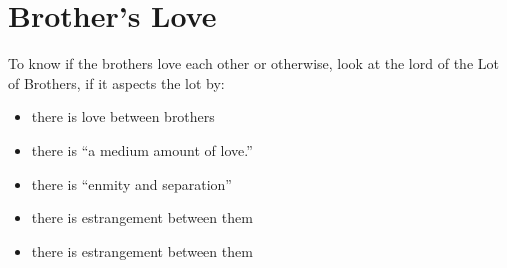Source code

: \section{Brother's Love}

To know if the brothers love each other or otherwise, look at the lord of the Lot of Brothers, if it aspects the lot by:
\begin{itemize}[topsep=0em,itemsep=0em]
	\item[\Trine] there is love between brothers
	\item[\Square] there is  ``a medium amount of love.''
	\item[\Opposition] there is ``enmity and separation''
	\item[\Semisextile] there is estrangement between them
	\item[\Quincunx] there is estrangement between them
 \end{itemize}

| Try it |
Reproduce the listing verbatim, pictures excluded.

| Answer section |
Source code

: \section{Brother's Love}

To know if the brothers love each other or otherwise, look at the lord of the Lot of Brothers, if it aspects the lot by:
\begin{itemize}[topsep=0em,itemsep=0em]
	\item[\Trine] there is love between brothers
	\item[\Square] there is  ``a medium amount of love.''
	\item[\Opposition] there is ``enmity and separation''
	\item[\Semisextile] there is estrangement between them
	\item[\Quincunx] there is estrangement between them
 \end{itemize}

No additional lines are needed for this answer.